Conversation 1 Gal: Hey, Domino’s at home. We were wonderin’ if you’d be able to go let him out at all, ‘cause Mom’s in jail ‘till at least tomorrow. Guy: Yeah I could, what time? Gal: Anytime this evening would be great, he just shouldn’t be inside all night by himself. Guy: Ok, well if she’s gonna get out tomorrow he could just spend the night with me . . . probably. Gal: Oh cool! Although actually Otis might go get the bail money from my sister and get her out today so if that happens you wouldn’t have to go at all. Guy: That’d probably be best. How much is it to get her out? Gal: I’m not sure he’s gonna be able to but if he can it’s fuckin’ $2000! We think she should just stay ‘till court tomorrow but she’s freakin’ out. Guy: I’m in the process of creating an elaborate prison break scheme as we speak (chuckle) so no worries mate. Gal: (Open laughter) Nice! Maybe save that for when she actually gets sentenced though, she’s most likely getting jail time. They have six counts against her! Guy: That’s no good, if she’s goin’ to jail regardless isn’t that a waste of two grand? Gal: Yeah, that’s what we were sayin’, but she says she can’t stay there all night. Plus I don’t know how fast you get sentenced.

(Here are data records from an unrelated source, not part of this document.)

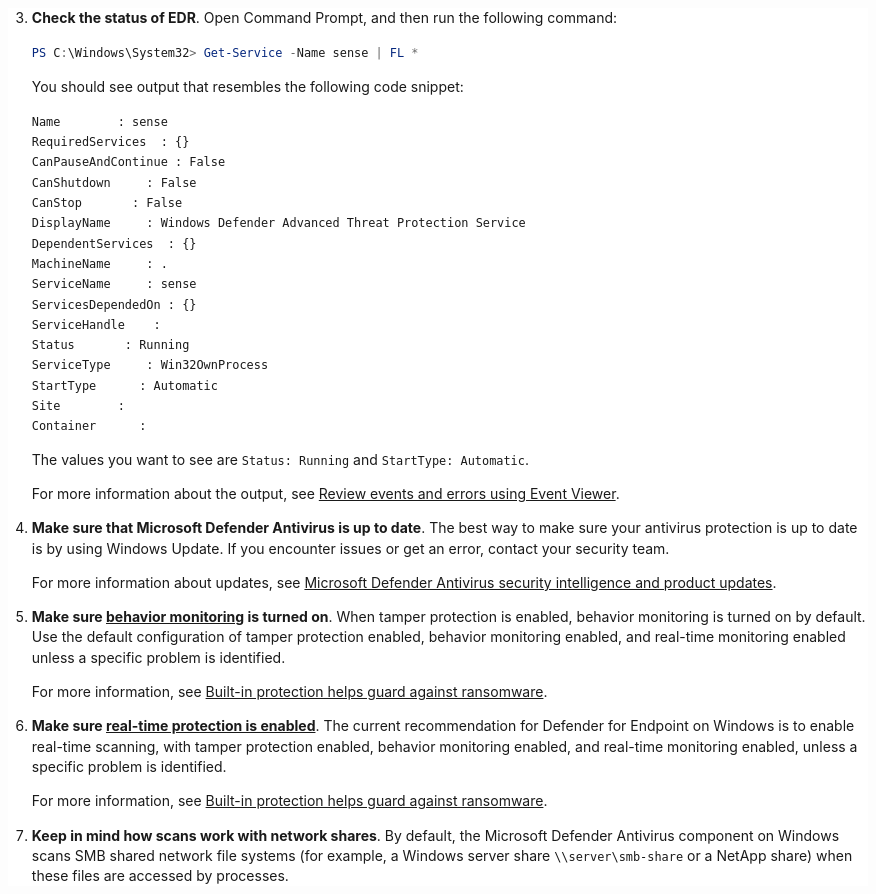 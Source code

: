 3. **Check the status of EDR**. Open Command Prompt, and then run the following command:

   ```powershell
   PS C:\Windows\System32> Get-Service -Name sense | FL *
   ```

   You should see output that resembles the following code snippet:

   ```output
   Name        : sense
   RequiredServices  : {}
   CanPauseAndContinue : False
   CanShutdown     : False
   CanStop       : False
   DisplayName     : Windows Defender Advanced Threat Protection Service
   DependentServices  : {}
   MachineName     : .
   ServiceName     : sense
   ServicesDependedOn : {}
   ServiceHandle    :
   Status       : Running
   ServiceType     : Win32OwnProcess
   StartType      : Automatic
   Site        :
   Container      :
   ```

   The values you want to see are `Status: Running` and `StartType: Automatic`.

   For more information about the output, see [Review events and errors using Event Viewer](event-error-codes.md).

4. **Make sure that Microsoft Defender Antivirus is up to date**. The best way to make sure your antivirus protection is up to date is by using Windows Update. If you encounter issues or get an error, contact your security team.

   For more information about updates, see [Microsoft Defender Antivirus security intelligence and product updates](microsoft-defender-antivirus-updates.md).

5. **Make sure [behavior monitoring](behavioral-blocking-containment.md) is turned on**. When tamper protection is enabled, behavior monitoring is turned on by default. Use the default configuration of tamper protection enabled, behavior monitoring enabled, and real-time monitoring enabled unless a specific problem is identified.

   For more information, see [Built-in protection helps guard against ransomware](built-in-protection.md).

6. **Make sure [real-time protection is enabled](configure-real-time-protection-microsoft-defender-antivirus.md)**. The current recommendation for Defender for Endpoint on Windows is to enable real-time scanning, with tamper protection enabled, behavior monitoring enabled, and real-time monitoring enabled, unless a specific problem is identified.

   For more information, see [Built-in protection helps guard against ransomware](built-in-protection.md).

7. **Keep in mind how scans work with network shares**. By default, the Microsoft Defender Antivirus component on Windows scans SMB shared network file systems (for example, a Windows server share `\\server\smb-share` or a NetApp share) when these files are accessed by processes.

Conversation 2 Guy: Hey! How you doin’ today Miss Green? Miss Green: Not too bad! How are you? Guy: Not bad, homecoming was tonight at the school but it wasn’t too bad. Miss Green: Oh God, homecoming, that must’ve sucked balls. I worked today too for once (chuckle). We’re about to all go smoke and watch Tosh. Guy: (Chuckle) Niiice. I’m probably gonna go smoke myself.
Miss Green: (Laughter) Good idea. We’re gonna order some Mother Bear’s later, and I got a jar of pickles so we have somethin’ to munch while we wait for it, you know you gotta have some munchies. Guy: Heh, yeah, for reals. Miss Green: So I saw your status about movin’ to Dayton, that’d be pretty cool. Guy: Yeah, nothin’ personal against any of my friends, but I feel a change would be good. Miss Green: No I think it’s an awesome idea, fuck your friends! (Chuckle) You’d be so much happier! Guy: Yeah, I really think I would. Miss Green: Would you live with your brother there or get your own place? Guy: I’d like to get my own place, but Luke offered for me to stay with them ‘till I get a job and my own place and everything. Miss Green: That’d be some sweet shit. Guy: Yeah. So how was your work today? Miss Green: It wasn’t bad I guess, same as ever. I had to wear a nametag that said Julie, it was fuckin’ stupid. Guy: (Chuckle) That’s pretty lame, sorry. Miss Green: Yeah, but my torture’s over now. I’ve been surprisingly not sad today so I call it a success. Guy: Well that’s good, you should be. Not sad, I mean. Miss Green: Yeah, thank goodness for pot! (Laughter) I just realized I won’t have a dealer when you move! (Chuckle) Guy: (Laughter) Well I don’t deal much anyway but Bloomington’s like dealer city. Miss Green: You do to me! I can’t just go meet some stranger and buy drugs from him! Guy: Yeah, I know, it’s pretty hard to set that kinda thing up. But a lot of people around here have hook-ups already anyway. Miss Green: Well maybe, I think Jerry’s friend deals a little. I don’t really hang around a lot of people who smoke anymore, there’s some kinda prude infestation goin’ on.
Guy: (Serious laughter) Miss Green: Are you hangin’ with Mike tonight? I’m gonna have to come hang with you guys some more before you move. Guy: Nah, I’m gonna be hangin’ alone tonight. You definitely should though. Miss Green: Ok well I’m gettin’ off here, have fun! Guy: You guys too.